John Conyers, Jr.
“I appreciate efforts to find common ground in terms of resolving Detroit’s financial crisis, but cannot support any approach which does not create a true and viable partnership between the State and its most important city,” said Rep. Conyers. “I remain concerned that the State is forcing the City into a one-sided consent agreement that violates our values and principals and does not adequately respond to Detroit’s financial problems or lack of adequate services. Based on the latest draft and reports, I would note the following initial concerns:
1. No Response from Governor to Congressional Inquiries – On March 22, Hansen Clarke, Gary Peters and I wrote the Governor asking for important oversight information concerning voting rights act issues, collective bargaining rights, the Open Meetings Act, the impact of certification of the voter referendum on the EM law; and the State’s ability to appropriately oversee emergency managers and consent agreements. I would have hoped that with the State pressing for an agreement, they would have responded to our letter, but as of yet we have received nothing.
2. Ignoring Voters’ Will – Thirty days after the more than 226,00 voters filed petitions on seeking a vote on the Emergency Manager Law in November, the Snyder Administration has not fully reviewed or certified the petitions. If certified, this will suspend the EM Law. The State should expeditiously review the petitions before forcing a one-sided consent decree on the City.
3. Lack of Specific State Assistance – Although the proposed consent agreement provides for various forms of “technical assistance” and promised facilitation of refinancing, days away from a possible cash shortfall, we have yet to see any firm or tangible financial commitments from the State. Even these incredibly modest suggestions are subject to further agreement by Lansing and the proposed consent agreement contains no enforcement mechanism for these provisions. This is in contrast to the situation in virtually every other major city facing financial crisis, including New York City, Cleveland, and Philadelphia. Given the more than $200 million in unmet revenue sharing promises, this is a glaring and harmful omission.
4. Attack on Collective Bargaining Rights – The proposed Consent Agreement continues the Snyder Administration’s unlawful and unfair attempt to end collective bargaining rights for municipal employees.
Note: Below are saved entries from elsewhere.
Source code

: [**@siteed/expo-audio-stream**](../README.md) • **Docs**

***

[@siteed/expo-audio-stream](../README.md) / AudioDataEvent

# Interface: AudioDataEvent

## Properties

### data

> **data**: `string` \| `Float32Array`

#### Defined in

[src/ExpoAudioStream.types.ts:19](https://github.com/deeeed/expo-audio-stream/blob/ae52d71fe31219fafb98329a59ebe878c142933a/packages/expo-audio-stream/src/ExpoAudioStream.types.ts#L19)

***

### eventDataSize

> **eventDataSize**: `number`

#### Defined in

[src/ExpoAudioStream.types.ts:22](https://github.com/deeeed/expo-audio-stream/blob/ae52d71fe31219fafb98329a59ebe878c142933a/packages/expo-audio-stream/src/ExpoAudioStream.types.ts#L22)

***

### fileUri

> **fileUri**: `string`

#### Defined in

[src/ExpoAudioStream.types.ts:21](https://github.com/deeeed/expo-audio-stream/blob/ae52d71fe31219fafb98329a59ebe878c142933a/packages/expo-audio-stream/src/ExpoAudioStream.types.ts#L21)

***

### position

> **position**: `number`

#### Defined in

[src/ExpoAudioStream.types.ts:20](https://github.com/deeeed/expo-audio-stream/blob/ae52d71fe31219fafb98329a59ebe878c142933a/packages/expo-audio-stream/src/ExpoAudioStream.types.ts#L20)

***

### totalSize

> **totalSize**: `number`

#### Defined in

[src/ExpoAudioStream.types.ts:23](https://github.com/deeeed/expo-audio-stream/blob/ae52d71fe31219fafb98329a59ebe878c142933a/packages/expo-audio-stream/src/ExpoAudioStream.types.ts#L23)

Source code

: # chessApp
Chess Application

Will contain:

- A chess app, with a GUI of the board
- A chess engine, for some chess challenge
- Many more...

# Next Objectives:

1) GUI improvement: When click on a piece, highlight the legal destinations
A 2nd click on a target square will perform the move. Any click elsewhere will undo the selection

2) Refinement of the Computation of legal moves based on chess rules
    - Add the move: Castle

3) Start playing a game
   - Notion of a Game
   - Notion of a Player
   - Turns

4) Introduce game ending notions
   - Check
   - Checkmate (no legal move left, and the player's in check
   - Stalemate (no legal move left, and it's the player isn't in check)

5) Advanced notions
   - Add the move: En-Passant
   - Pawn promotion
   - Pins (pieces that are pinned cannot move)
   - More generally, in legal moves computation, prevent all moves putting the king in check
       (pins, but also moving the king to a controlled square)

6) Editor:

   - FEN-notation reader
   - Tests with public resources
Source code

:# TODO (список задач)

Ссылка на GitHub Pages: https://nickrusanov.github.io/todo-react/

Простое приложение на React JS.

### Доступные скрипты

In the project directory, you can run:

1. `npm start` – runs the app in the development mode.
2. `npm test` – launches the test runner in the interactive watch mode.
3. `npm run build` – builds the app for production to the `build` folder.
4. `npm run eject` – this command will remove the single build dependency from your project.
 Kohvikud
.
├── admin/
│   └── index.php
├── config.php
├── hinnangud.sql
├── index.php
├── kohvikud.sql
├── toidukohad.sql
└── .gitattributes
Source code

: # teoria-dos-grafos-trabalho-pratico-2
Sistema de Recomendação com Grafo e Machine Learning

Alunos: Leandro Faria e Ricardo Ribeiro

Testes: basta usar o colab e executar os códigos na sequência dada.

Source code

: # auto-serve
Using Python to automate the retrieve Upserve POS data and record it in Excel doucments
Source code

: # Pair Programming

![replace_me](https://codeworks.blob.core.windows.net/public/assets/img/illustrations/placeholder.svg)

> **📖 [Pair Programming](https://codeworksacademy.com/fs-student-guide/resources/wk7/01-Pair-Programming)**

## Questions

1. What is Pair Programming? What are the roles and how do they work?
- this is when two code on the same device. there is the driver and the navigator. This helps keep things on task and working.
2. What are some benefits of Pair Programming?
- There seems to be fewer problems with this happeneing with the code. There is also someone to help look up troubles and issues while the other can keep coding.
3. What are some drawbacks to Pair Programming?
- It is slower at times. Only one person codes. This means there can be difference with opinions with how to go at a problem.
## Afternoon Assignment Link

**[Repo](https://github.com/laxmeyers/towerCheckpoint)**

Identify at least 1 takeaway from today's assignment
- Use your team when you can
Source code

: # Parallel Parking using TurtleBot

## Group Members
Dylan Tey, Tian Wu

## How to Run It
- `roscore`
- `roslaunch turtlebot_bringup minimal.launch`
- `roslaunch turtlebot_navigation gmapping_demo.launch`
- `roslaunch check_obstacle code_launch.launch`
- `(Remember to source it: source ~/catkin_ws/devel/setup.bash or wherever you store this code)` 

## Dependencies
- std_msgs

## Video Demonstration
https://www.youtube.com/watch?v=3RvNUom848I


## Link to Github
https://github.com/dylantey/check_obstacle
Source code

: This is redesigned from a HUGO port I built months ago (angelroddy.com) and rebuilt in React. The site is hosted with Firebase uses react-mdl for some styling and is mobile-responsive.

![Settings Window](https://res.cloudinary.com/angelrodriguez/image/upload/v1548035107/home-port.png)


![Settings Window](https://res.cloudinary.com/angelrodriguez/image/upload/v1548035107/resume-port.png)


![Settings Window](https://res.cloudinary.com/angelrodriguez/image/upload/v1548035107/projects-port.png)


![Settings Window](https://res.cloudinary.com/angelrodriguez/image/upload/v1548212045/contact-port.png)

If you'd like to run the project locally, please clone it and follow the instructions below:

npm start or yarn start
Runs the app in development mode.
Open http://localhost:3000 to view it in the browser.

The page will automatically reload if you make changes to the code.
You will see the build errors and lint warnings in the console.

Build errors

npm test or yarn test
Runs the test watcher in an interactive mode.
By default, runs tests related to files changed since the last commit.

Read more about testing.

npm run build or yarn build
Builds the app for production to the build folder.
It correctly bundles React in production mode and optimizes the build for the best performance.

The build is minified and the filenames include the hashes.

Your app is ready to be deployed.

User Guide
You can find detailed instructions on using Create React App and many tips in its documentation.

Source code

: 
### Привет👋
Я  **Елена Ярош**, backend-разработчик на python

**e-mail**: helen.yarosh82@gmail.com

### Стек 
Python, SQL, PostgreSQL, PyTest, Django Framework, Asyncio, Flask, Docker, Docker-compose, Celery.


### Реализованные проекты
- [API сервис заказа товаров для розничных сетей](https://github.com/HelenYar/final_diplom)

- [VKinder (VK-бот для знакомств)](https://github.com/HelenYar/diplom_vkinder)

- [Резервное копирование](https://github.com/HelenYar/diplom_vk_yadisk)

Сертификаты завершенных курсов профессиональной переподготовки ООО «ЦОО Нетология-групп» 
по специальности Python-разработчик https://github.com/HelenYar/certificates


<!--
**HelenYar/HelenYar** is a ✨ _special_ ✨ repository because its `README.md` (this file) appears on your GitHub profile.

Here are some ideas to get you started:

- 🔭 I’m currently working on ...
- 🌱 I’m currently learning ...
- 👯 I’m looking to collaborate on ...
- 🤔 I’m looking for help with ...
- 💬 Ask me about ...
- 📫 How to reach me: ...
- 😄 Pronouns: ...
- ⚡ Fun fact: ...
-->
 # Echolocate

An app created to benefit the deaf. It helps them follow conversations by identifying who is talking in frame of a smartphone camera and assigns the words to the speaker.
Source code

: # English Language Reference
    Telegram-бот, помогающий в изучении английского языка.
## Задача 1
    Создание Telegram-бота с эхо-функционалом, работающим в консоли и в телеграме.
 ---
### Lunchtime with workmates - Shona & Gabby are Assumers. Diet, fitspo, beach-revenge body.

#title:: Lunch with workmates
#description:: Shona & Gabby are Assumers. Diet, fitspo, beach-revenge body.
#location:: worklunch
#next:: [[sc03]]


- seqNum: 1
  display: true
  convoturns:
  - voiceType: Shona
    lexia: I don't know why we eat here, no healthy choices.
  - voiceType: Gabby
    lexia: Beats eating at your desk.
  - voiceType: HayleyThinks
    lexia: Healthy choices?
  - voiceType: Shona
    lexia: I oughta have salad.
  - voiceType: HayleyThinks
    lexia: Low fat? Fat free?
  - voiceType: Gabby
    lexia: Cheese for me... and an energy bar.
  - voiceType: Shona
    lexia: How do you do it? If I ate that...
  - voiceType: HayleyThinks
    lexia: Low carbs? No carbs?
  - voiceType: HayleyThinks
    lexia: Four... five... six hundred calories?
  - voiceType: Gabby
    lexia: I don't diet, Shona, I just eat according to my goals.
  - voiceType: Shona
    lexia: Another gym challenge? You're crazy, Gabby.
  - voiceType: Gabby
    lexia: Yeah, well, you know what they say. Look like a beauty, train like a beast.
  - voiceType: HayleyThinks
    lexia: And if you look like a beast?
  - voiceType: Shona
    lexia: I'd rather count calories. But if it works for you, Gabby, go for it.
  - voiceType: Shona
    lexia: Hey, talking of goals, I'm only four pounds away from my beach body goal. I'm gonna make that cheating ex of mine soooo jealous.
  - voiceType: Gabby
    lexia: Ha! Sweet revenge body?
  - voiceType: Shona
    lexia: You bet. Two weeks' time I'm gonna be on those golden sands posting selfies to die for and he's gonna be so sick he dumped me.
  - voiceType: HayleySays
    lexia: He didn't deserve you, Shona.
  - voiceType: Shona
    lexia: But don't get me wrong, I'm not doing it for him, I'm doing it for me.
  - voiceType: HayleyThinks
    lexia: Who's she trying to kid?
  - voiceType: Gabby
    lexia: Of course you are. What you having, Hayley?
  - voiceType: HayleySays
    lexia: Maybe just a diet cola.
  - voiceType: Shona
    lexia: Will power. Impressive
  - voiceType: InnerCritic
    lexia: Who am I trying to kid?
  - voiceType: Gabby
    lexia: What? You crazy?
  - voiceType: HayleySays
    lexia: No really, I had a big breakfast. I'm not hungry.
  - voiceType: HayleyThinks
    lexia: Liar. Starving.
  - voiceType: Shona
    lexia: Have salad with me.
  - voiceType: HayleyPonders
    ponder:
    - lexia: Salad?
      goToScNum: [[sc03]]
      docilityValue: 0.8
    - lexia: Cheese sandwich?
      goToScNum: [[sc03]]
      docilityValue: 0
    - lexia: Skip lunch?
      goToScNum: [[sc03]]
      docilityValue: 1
Instead of allowing the City and its unions to negotiate in good faith, as they have done thus far, the proposed consent agreement continues to ask only one stakeholder – the unions – to reopen negotiations to make further sacrifice and to jettison their pension rights, their right to seek safe workplaces and to protect against outsourcing of public services, among other things.
5. Preventing Outside Parties from Protecting Their Legal Rights in Court – Although the latest permutation of the consent agreement no longer contains the specific punitive actions that prior version did, section 6.1 of the draft continues to unfairly treat the City as being in possible default for actions by union employees, potentially including lawsuits challenging the EM Law or any consent agreement.”